ASX ANNOUNCEMENT

1 November 2017

Remuneration Policy and Corporate Governance

Dear Shareholder,

As we approach the 2017 Annual General Meeting (AGM), we have elected to clearly set out the Board's approach to remuneration policy as well as our commitment to ensuring shareholder interests are protected and served at all times.

The Board takes its custodial role of shareholder interests seriously. We consider the governances practices we have employed to protect these interests are both first class and effective as evidenced by historical returns delivered to the Company's shareholders.

Over the last 11 years of MRL being a listed company, the key management personnel of the Company, which includes founding shareholder and managing director, Chris Ellison, have successfully managed the business through challenging commodity cycles and a volatile global economic environment.

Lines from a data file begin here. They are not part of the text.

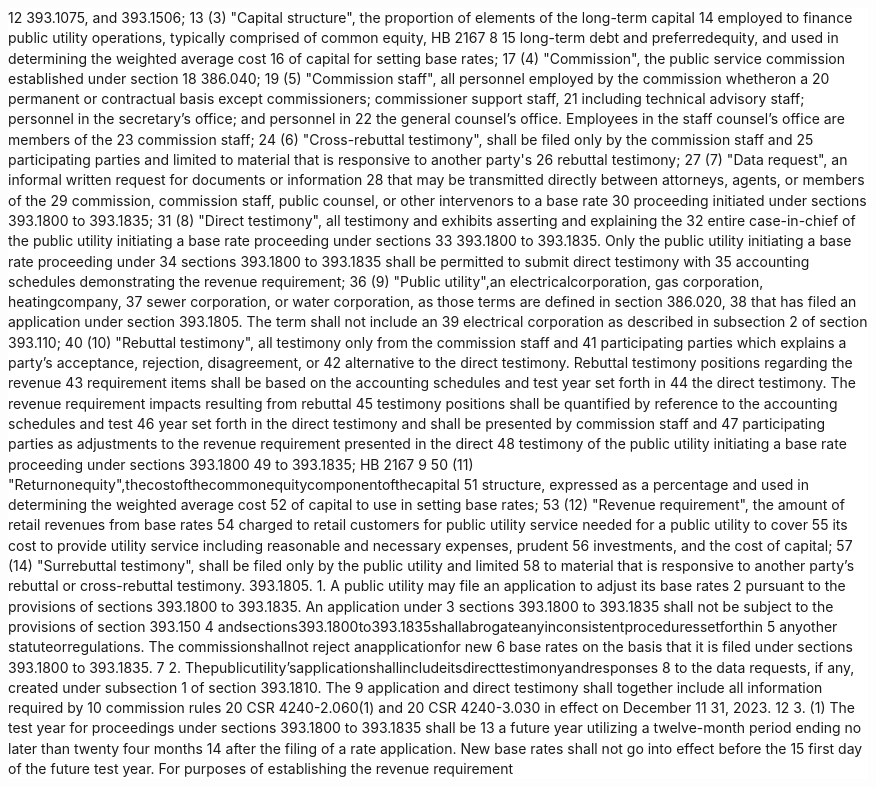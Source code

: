 12 393.1075, and 393.1506;
13 (3) "Capital structure", the proportion of elements of the long-term capital
14 employed to finance public utility operations, typically comprised of common equity,
HB 2167 8
15 long-term debt and preferredequity, and used in determining the weighted average cost
16 of capital for setting base rates;
17 (4) "Commission", the public service commission established under section
18 386.040;
19 (5) "Commission staff", all personnel employed by the commission whetheron a
20 permanent or contractual basis except commissioners; commissioner support staff,
21 including technical advisory staff; personnel in the secretary’s office; and personnel in
22 the general counsel’s office. Employees in the staff counsel’s office are members of the
23 commission staff;
24 (6) "Cross-rebuttal testimony", shall be filed only by the commission staff and
25 participating parties and limited to material that is responsive to another party's
26 rebuttal testimony;
27 (7) "Data request", an informal written request for documents or information
28 that may be transmitted directly between attorneys, agents, or members of the
29 commission, commission staff, public counsel, or other intervenors to a base rate
30 proceeding initiated under sections 393.1800 to 393.1835;
31 (8) "Direct testimony", all testimony and exhibits asserting and explaining the
32 entire case-in-chief of the public utility initiating a base rate proceeding under sections
33 393.1800 to 393.1835. Only the public utility initiating a base rate proceeding under
34 sections 393.1800 to 393.1835 shall be permitted to submit direct testimony with
35 accounting schedules demonstrating the revenue requirement;
36 (9) "Public utility",an electricalcorporation, gas corporation, heatingcompany,
37 sewer corporation, or water corporation, as those terms are defined in section 386.020,
38 that has filed an application under section 393.1805. The term shall not include an
39 electrical corporation as described in subsection 2 of section 393.110;
40 (10) "Rebuttal testimony", all testimony only from the commission staff and
41 participating parties which explains a party’s acceptance, rejection, disagreement, or
42 alternative to the direct testimony. Rebuttal testimony positions regarding the revenue
43 requirement items shall be based on the accounting schedules and test year set forth in
44 the direct testimony. The revenue requirement impacts resulting from rebuttal
45 testimony positions shall be quantified by reference to the accounting schedules and test
46 year set forth in the direct testimony and shall be presented by commission staff and
47 participating parties as adjustments to the revenue requirement presented in the direct
48 testimony of the public utility initiating a base rate proceeding under sections 393.1800
49 to 393.1835;
HB 2167 9
50 (11) "Returnonequity",thecostofthecommonequitycomponentofthecapital
51 structure, expressed as a percentage and used in determining the weighted average cost
52 of capital to use in setting base rates;
53 (12) "Revenue requirement", the amount of retail revenues from base rates
54 charged to retail customers for public utility service needed for a public utility to cover
55 its cost to provide utility service including reasonable and necessary expenses, prudent
56 investments, and the cost of capital;
57 (14) "Surrebuttal testimony", shall be filed only by the public utility and limited
58 to material that is responsive to another party’s rebuttal or cross-rebuttal testimony.
393.1805. 1. A public utility may file an application to adjust its base rates
2 pursuant to the provisions of sections 393.1800 to 393.1835. An application under
3 sections 393.1800 to 393.1835 shall not be subject to the provisions of section 393.150
4 andsections393.1800to393.1835shallabrogateanyinconsistentproceduressetforthin
5 anyother statuteorregulations. The commissionshallnot reject anapplicationfor new
6 base rates on the basis that it is filed under sections 393.1800 to 393.1835.
7 2. Thepublicutility’sapplicationshallincludeitsdirecttestimonyandresponses
8 to the data requests, if any, created under subsection 1 of section 393.1810. The
9 application and direct testimony shall together include all information required by
10 commission rules 20 CSR 4240-2.060(1) and 20 CSR 4240-3.030 in effect on December
11 31, 2023.
12 3. (1) The test year for proceedings under sections 393.1800 to 393.1835 shall be
13 a future year utilizing a twelve-month period ending no later than twenty four months
14 after the filing of a rate application. New base rates shall not go into effect before the
15 first day of the future test year. For purposes of establishing the revenue requirement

Since listing in 2006, the skills, experience and dedication of the Company's key management personnel have been directly responsible for:

  1. the Company's market capitalisation increasing from approximately A$100 million to almost A$3.5 billion today;

  2. the Company's share price increasing from $0.90 to $18.44 per share at market close on 26 October 2017;

  3. in addition to the $17.54 increase in share price, delivering $3.72 in dividends per share; and

  4. delivering total shareholder returns of $21.26 per share and a compound annual growth rate of 31%.

Notwithstanding this creation of exceptional shareholder value, the shareholders voted overwhelmingly against the Company's 2016 remuneration report. This was particularly disappointing given it was a vote against the remuneration structure of the same key management who had delivered exemplary business performance and shareholder value creation over the past decade.

It was not lost on the Board that this "first strike" was received at a time when the prevalence of proxy advisors had reached historical highs.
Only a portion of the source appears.